Bioactivity Guided Investigation of Caryota mitis & Caryota urens Chemopreventive Activity via In Vitro and In Silico Studies

Document Type : Original Article

Authors

1 Department of Phytochemistry, Pharmaceutical and Drug Industries Research Division.

2 Pharmacognosy Department, Pharmaceutical and Drug Industry, National Research Center

3 Pharmacognosy department, Pharmaceutical and drug industry, National Research center

4 Pharmacognosy Dept., Faculty of Pharmacy-Cairo University, Cairo, Egypt

5 Pharmacognosy department- National Research Center- Cairo, Egypt

6 Faculty of pharmacy, Cairo university

Abstract

The study highlights for the first time the potential role of Caryota mitis and Caryota urens (family Arecaceae) in cancer chemoprevention as NQO1 enzyme inducers.

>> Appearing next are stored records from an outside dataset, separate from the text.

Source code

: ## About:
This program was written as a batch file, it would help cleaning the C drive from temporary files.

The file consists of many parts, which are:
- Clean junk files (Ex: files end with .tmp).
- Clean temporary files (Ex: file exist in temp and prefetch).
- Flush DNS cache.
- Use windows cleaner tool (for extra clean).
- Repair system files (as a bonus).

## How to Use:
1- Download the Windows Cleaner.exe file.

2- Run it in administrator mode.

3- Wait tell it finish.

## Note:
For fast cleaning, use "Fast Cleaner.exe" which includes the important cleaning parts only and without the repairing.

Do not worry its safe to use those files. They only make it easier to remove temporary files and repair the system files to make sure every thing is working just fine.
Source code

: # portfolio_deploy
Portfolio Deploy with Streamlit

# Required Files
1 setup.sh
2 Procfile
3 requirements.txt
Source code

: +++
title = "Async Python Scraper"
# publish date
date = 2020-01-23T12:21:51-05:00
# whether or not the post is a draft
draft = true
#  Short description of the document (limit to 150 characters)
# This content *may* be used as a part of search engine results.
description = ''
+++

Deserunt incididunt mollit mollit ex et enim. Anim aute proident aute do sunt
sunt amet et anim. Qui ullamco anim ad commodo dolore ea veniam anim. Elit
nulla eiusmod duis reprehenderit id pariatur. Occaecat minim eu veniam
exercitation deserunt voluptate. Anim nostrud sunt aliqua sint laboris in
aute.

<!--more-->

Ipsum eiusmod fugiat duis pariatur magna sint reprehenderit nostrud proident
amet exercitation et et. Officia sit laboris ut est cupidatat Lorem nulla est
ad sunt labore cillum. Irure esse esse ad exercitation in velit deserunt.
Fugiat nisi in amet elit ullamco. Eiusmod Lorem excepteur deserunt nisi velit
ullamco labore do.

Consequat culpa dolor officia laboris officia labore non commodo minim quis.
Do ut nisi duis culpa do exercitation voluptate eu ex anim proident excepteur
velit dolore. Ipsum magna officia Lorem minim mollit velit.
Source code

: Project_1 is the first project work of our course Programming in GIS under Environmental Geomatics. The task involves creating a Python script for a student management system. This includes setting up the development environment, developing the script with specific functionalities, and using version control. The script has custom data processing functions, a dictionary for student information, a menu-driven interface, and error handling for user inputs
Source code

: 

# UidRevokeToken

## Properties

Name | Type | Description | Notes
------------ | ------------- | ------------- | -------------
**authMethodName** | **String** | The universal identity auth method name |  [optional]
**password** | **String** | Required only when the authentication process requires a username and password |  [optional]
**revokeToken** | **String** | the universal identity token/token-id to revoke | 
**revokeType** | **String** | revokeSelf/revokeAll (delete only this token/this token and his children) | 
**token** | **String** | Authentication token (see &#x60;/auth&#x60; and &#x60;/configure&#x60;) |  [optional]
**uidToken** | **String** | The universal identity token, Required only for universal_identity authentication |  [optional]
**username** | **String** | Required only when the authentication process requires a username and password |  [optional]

Among the tested leaf extracts of different solvent polarities, C. urens petroleum ether leaf extract showed the most potent induction of NQO1 enzyme activity (4.79 times to vehicle control) via DCPIP assay and a significant difference was observed at concentration 25 μg/mL via NQO1 western blot analysis. First comparative GC/MS analysis of both species' petroleum ether leaf extracts was conducted to reveal for 35 vs 34 compounds in C. mitis and C. urens unsaponifiable matter, respectively, and 29 vs 15 fatty acids as methyl esters, respectively. Isolation attempts from the active C. urens extract resulted in the identification of five compounds i.e. oleanolic acid (T1), ursolic acid (T2), α-tocopherol (T3), palmitic and stearic acids (T4 & T5) using different spectroscopic techniques; where T1 and T3 are first time to be identified in C. urens. Assessment of the isolated compounds' chemopreventive activity was conducted via in silico molecular modeling against KEAP-1 –Nrf2 complex involved in of NQO1 where T1, T2 and T3 showed promising docking score of -7.7, -7.9 and -7.05 kcal/mol, respectively, compared to -8.2 kcal/mol for 4'-bromoflavone as a positive control.